*** Block opens ***

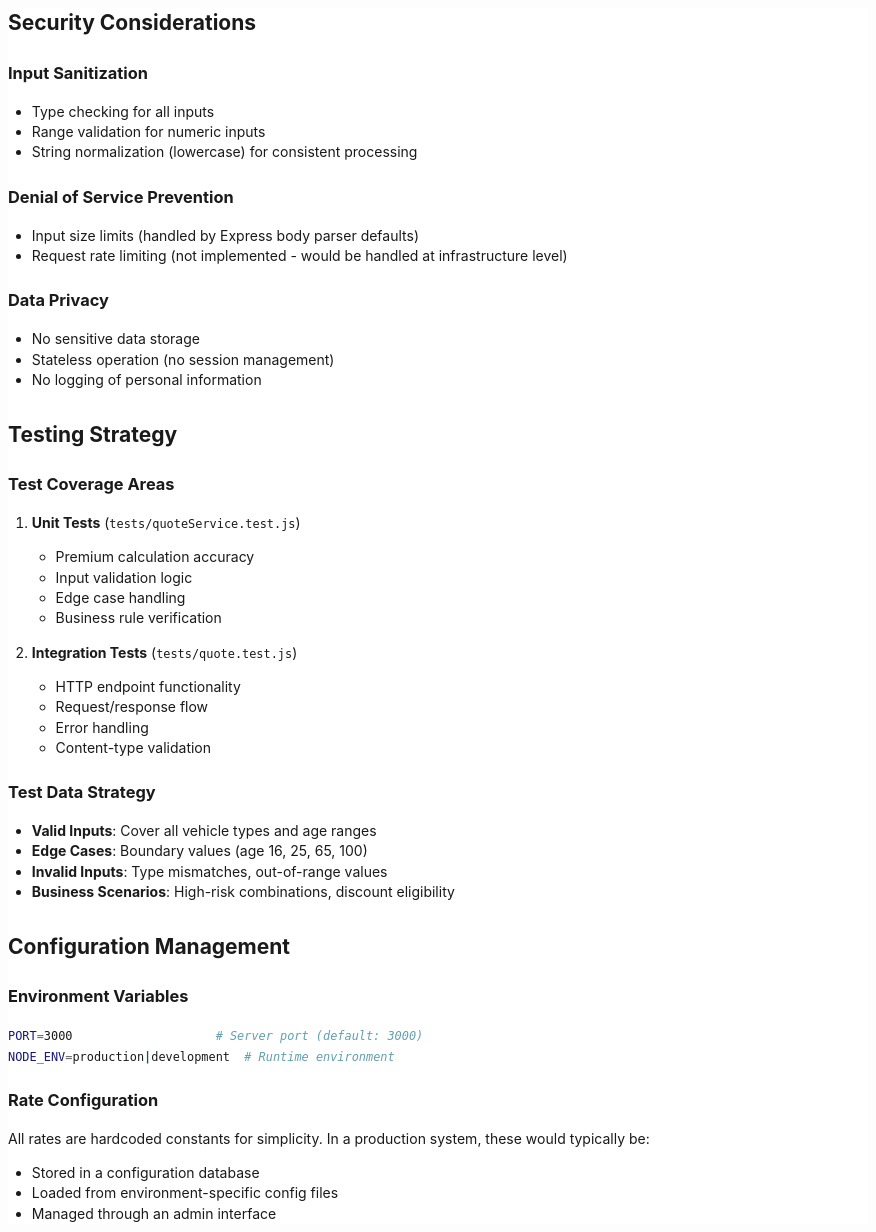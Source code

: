 ## Security Considerations

### Input Sanitization
- Type checking for all inputs
- Range validation for numeric inputs
- String normalization (lowercase) for consistent processing

### Denial of Service Prevention
- Input size limits (handled by Express body parser defaults)
- Request rate limiting (not implemented - would be handled at infrastructure level)

### Data Privacy
- No sensitive data storage
- Stateless operation (no session management)
- No logging of personal information

## Testing Strategy

### Test Coverage Areas

1. **Unit Tests** (`tests/quoteService.test.js`)
   - Premium calculation accuracy
   - Input validation logic
   - Edge case handling
   - Business rule verification

2. **Integration Tests** (`tests/quote.test.js`)
   - HTTP endpoint functionality
   - Request/response flow
   - Error handling
   - Content-type validation

### Test Data Strategy
- **Valid Inputs**: Cover all vehicle types and age ranges
- **Edge Cases**: Boundary values (age 16, 25, 65, 100)
- **Invalid Inputs**: Type mismatches, out-of-range values
- **Business Scenarios**: High-risk combinations, discount eligibility

## Configuration Management

### Environment Variables
```bash
PORT=3000                    # Server port (default: 3000)
NODE_ENV=production|development  # Runtime environment
```

### Rate Configuration
All rates are hardcoded constants for simplicity. In a production system, these would typically be:
- Stored in a configuration database
- Loaded from environment-specific config files
- Managed through an admin interface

*** Block closes ***

Give back all of the data exactly, but not the pictures.

Source code

: ## Security Considerations

### Input Sanitization
- Type checking for all inputs
- Range validation for numeric inputs
- String normalization (lowercase) for consistent processing

### Denial of Service Prevention
- Input size limits (handled by Express body parser defaults)
- Request rate limiting (not implemented - would be handled at infrastructure level)

### Data Privacy
- No sensitive data storage
- Stateless operation (no session management)
- No logging of personal information

## Testing Strategy

### Test Coverage Areas

1. **Unit Tests** (`tests/quoteService.test.js`)
   - Premium calculation accuracy
   - Input validation logic
   - Edge case handling
   - Business rule verification

2. **Integration Tests** (`tests/quote.test.js`)
   - HTTP endpoint functionality
   - Request/response flow
   - Error handling
   - Content-type validation

### Test Data Strategy
- **Valid Inputs**: Cover all vehicle types and age ranges
- **Edge Cases**: Boundary values (age 16, 25, 65, 100)
- **Invalid Inputs**: Type mismatches, out-of-range values
- **Business Scenarios**: High-risk combinations, discount eligibility

## Configuration Management

### Environment Variables
```bash
PORT=3000                    # Server port (default: 3000)
NODE_ENV=production|development  # Runtime environment
```

### Rate Configuration
All rates are hardcoded constants for simplicity. In a production system, these would typically be:
- Stored in a configuration database
- Loaded from environment-specific config files
- Managed through an admin interface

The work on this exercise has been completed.